◆ Task to carry out
In the data below, locate each line with the word "memory" and list it.

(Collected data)

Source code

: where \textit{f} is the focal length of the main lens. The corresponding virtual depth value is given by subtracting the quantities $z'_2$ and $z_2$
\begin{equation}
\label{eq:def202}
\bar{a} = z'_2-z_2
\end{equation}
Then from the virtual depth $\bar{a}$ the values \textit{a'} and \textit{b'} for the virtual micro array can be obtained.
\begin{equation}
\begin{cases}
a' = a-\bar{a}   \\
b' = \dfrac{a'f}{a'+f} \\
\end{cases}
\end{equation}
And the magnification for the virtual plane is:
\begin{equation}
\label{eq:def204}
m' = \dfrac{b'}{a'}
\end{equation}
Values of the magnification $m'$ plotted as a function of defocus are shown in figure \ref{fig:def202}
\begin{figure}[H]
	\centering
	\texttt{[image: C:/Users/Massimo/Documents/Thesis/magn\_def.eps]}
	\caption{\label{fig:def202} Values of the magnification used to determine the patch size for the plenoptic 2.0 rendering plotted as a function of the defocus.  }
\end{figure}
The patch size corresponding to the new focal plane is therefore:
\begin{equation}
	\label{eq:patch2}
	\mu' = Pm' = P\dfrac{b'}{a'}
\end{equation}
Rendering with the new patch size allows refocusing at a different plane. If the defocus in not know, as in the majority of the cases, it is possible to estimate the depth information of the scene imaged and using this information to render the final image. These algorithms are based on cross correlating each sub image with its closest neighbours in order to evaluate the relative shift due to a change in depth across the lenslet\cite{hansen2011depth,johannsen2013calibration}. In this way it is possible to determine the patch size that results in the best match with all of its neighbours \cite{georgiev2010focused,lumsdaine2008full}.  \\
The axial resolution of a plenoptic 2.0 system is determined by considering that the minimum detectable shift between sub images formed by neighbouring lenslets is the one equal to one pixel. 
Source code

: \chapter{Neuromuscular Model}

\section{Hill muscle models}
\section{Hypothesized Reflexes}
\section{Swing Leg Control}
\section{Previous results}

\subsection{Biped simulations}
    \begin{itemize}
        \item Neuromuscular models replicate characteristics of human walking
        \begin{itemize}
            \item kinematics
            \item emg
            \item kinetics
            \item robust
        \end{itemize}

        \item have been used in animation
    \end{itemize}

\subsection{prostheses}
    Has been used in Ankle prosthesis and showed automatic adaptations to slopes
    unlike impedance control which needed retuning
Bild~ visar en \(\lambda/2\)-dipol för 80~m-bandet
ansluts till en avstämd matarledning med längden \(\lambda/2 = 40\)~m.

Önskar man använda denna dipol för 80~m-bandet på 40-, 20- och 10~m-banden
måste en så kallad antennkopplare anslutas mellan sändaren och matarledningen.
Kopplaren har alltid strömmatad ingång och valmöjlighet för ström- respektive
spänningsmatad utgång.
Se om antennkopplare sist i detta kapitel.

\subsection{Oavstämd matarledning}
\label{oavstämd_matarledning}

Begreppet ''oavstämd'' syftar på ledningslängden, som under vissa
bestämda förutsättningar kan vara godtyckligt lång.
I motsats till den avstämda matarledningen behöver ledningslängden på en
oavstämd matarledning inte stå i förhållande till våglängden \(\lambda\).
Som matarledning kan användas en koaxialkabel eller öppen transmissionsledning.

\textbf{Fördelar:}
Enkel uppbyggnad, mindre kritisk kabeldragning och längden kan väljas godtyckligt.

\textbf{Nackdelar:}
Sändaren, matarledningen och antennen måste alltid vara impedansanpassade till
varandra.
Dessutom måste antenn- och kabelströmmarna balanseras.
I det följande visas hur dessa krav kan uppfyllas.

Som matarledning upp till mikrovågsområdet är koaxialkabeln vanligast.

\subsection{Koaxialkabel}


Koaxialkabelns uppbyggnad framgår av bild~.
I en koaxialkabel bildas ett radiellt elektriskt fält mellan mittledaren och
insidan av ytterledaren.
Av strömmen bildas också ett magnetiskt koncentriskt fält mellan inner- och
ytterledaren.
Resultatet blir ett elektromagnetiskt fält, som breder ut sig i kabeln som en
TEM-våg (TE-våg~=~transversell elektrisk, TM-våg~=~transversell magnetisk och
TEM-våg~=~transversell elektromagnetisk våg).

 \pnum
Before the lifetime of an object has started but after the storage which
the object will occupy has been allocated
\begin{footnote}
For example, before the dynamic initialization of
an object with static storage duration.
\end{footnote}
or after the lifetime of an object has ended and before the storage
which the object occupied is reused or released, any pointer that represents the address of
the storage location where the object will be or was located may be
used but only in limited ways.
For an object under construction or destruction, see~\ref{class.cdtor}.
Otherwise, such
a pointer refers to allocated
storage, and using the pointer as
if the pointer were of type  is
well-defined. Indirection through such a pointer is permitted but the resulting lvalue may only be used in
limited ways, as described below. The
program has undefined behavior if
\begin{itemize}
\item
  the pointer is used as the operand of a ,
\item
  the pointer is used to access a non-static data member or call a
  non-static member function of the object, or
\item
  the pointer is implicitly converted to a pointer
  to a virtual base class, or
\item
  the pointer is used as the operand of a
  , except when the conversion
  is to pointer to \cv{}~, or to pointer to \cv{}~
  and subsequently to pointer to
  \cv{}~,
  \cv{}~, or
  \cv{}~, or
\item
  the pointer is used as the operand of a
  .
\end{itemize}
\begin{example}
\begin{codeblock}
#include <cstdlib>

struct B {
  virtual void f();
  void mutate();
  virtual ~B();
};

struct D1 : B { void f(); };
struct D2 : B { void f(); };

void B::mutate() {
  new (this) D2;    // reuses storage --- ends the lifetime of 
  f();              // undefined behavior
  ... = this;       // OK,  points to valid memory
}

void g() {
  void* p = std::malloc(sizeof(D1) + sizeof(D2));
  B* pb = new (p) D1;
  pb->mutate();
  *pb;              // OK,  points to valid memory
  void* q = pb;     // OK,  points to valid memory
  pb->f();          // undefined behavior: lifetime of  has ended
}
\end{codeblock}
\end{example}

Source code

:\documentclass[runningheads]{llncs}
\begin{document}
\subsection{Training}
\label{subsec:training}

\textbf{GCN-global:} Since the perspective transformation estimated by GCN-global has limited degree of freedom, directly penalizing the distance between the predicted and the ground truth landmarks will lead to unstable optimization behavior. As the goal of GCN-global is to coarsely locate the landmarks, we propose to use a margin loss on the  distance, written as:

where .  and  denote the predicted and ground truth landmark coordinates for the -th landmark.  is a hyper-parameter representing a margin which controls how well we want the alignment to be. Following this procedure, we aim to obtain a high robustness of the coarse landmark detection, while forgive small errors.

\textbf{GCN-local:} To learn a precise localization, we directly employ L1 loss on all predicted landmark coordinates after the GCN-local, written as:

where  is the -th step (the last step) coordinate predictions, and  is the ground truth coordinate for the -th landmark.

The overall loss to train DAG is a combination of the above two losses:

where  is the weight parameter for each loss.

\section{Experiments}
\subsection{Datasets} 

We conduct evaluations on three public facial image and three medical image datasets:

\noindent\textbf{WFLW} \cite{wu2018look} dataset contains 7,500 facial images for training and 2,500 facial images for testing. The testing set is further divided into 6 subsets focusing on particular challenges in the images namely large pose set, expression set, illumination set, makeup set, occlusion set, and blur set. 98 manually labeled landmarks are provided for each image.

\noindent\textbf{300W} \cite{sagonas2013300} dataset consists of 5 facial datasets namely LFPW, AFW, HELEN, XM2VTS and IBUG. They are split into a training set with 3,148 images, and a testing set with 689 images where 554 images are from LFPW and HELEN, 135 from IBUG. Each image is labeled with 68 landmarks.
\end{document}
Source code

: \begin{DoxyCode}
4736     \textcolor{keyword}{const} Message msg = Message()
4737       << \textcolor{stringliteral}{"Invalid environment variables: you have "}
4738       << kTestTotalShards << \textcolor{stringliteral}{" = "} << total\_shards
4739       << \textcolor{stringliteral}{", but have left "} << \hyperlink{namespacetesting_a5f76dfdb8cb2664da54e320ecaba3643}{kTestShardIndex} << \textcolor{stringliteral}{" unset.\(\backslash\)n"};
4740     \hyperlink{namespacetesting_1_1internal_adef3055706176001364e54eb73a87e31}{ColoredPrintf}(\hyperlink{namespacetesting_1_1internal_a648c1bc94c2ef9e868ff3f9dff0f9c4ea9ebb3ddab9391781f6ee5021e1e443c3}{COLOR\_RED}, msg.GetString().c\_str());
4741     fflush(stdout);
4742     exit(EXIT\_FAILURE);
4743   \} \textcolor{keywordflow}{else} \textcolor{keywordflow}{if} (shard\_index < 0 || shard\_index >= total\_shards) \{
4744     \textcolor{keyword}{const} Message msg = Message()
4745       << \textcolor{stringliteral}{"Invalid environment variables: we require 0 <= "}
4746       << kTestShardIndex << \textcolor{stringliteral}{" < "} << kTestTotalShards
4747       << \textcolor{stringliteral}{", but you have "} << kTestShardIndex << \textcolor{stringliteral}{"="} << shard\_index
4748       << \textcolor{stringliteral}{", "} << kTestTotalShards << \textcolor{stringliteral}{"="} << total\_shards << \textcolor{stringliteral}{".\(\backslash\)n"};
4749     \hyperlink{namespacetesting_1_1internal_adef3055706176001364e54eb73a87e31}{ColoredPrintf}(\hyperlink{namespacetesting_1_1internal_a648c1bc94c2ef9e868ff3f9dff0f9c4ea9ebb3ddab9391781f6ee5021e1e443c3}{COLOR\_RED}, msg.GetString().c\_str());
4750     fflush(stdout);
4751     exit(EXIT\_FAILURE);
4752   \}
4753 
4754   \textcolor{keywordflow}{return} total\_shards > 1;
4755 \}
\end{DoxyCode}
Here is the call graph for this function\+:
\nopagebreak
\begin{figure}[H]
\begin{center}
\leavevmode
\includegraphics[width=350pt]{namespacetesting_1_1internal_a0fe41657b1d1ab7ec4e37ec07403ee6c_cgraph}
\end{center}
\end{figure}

◆ Response area
  ... = this;       // OK,  points to valid memory
  *pb;              // OK,  points to valid memory
  void* q = pb;     // OK,  points to valid memory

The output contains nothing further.